WHAT TO WORK ON: Return exactly the span of lines in the following data that opens with the line containing "## Implement swing_up(u)" and closes with the line containing "- What is the typical behavior?". Include nothing else.

Data entries:

BEGIN

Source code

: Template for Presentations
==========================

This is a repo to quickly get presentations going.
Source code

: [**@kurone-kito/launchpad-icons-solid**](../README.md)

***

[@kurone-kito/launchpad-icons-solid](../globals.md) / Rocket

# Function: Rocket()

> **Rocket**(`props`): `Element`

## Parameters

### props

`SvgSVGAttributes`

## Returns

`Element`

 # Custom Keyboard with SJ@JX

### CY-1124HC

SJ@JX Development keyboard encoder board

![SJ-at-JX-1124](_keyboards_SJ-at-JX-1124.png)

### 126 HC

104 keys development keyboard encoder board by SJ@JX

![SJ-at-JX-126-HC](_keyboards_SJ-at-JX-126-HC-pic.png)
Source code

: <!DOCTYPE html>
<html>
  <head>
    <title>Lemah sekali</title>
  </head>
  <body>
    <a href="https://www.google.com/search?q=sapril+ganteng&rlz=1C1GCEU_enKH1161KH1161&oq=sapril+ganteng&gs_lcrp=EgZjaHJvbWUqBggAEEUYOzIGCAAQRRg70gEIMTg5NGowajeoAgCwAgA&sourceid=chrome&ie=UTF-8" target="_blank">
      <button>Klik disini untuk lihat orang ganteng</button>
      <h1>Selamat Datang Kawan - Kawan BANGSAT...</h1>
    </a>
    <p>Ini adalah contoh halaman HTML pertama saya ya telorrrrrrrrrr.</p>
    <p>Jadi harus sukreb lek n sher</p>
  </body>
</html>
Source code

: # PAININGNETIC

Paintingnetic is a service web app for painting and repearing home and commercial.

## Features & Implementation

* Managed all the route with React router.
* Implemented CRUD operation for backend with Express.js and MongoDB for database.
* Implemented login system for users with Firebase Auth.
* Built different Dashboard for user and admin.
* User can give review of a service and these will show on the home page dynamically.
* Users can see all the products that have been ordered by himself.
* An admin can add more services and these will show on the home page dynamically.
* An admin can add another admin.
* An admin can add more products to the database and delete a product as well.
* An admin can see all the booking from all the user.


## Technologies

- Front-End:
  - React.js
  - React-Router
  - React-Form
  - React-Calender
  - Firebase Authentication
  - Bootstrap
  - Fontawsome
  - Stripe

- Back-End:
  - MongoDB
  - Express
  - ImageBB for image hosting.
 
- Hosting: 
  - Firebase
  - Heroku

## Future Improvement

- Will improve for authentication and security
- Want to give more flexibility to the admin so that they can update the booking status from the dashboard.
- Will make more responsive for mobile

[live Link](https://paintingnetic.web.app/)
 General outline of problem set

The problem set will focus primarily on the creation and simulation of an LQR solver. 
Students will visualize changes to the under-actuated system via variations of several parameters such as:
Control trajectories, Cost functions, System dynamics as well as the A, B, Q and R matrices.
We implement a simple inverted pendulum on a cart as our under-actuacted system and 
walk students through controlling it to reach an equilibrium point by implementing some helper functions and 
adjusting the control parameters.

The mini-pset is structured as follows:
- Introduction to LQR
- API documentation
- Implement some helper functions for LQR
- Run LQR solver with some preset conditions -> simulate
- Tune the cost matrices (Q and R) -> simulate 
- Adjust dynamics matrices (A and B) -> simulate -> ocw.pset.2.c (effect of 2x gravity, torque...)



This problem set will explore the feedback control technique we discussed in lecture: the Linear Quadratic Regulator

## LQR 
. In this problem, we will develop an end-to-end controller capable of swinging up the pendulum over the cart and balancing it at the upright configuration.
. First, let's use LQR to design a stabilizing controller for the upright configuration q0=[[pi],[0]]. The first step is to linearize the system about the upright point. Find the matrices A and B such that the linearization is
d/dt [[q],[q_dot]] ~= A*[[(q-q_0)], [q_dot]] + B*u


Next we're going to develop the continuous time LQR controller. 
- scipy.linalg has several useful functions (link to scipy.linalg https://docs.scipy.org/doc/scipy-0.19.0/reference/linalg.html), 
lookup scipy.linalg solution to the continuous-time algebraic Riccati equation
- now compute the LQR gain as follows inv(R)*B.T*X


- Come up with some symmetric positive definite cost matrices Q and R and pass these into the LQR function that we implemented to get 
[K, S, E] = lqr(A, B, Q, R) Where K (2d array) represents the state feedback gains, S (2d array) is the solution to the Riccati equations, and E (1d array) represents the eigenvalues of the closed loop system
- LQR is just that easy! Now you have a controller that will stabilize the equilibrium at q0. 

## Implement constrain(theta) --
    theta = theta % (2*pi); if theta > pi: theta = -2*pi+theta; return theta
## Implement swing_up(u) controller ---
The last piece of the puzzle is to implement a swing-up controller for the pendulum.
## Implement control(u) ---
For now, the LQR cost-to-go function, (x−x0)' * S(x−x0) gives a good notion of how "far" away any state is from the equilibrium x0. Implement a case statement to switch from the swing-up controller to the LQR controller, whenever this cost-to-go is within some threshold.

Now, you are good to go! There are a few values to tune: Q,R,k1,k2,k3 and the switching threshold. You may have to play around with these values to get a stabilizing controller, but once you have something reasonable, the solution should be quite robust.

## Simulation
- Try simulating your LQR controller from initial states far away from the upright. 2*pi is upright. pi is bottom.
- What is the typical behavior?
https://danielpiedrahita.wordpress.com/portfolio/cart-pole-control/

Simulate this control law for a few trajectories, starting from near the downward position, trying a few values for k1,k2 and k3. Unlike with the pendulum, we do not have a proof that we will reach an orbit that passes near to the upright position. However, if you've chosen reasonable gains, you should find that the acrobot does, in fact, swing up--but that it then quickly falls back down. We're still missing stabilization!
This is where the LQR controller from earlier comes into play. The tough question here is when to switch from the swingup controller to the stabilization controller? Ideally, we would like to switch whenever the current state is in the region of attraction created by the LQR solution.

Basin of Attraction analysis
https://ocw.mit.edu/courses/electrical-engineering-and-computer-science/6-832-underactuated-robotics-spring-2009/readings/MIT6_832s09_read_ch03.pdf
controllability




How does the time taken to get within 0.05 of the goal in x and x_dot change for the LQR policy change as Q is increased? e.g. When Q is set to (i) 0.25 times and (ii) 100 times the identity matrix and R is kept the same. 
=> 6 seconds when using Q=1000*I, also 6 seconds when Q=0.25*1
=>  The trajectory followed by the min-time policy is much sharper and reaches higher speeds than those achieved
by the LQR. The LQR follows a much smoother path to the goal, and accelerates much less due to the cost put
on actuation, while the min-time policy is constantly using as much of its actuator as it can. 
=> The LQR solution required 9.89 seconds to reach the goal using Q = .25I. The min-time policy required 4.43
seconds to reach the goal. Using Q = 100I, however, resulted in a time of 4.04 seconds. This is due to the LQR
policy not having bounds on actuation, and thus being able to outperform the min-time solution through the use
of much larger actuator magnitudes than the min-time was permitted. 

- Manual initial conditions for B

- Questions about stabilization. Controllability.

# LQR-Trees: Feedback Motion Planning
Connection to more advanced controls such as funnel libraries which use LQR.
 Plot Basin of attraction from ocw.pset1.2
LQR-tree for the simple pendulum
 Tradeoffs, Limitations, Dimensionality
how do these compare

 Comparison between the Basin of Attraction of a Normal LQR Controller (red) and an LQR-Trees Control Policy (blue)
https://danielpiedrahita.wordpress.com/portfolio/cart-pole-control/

END

TASK RESULT:
## Implement swing_up(u) controller ---
The last piece of the puzzle is to implement a swing-up controller for the pendulum.
## Implement control(u) ---
For now, the LQR cost-to-go function, (x−x0)' * S(x−x0) gives a good notion of how "far" away any state is from the equilibrium x0. Implement a case statement to switch from the swing-up controller to the LQR controller, whenever this cost-to-go is within some threshold.

Now, you are good to go! There are a few values to tune: Q,R,k1,k2,k3 and the switching threshold. You may have to play around with these values to get a stabilizing controller, but once you have something reasonable, the solution should be quite robust.

## Simulation
- Try simulating your LQR controller from initial states far away from the upright. 2*pi is upright. pi is bottom.
- What is the typical behavior?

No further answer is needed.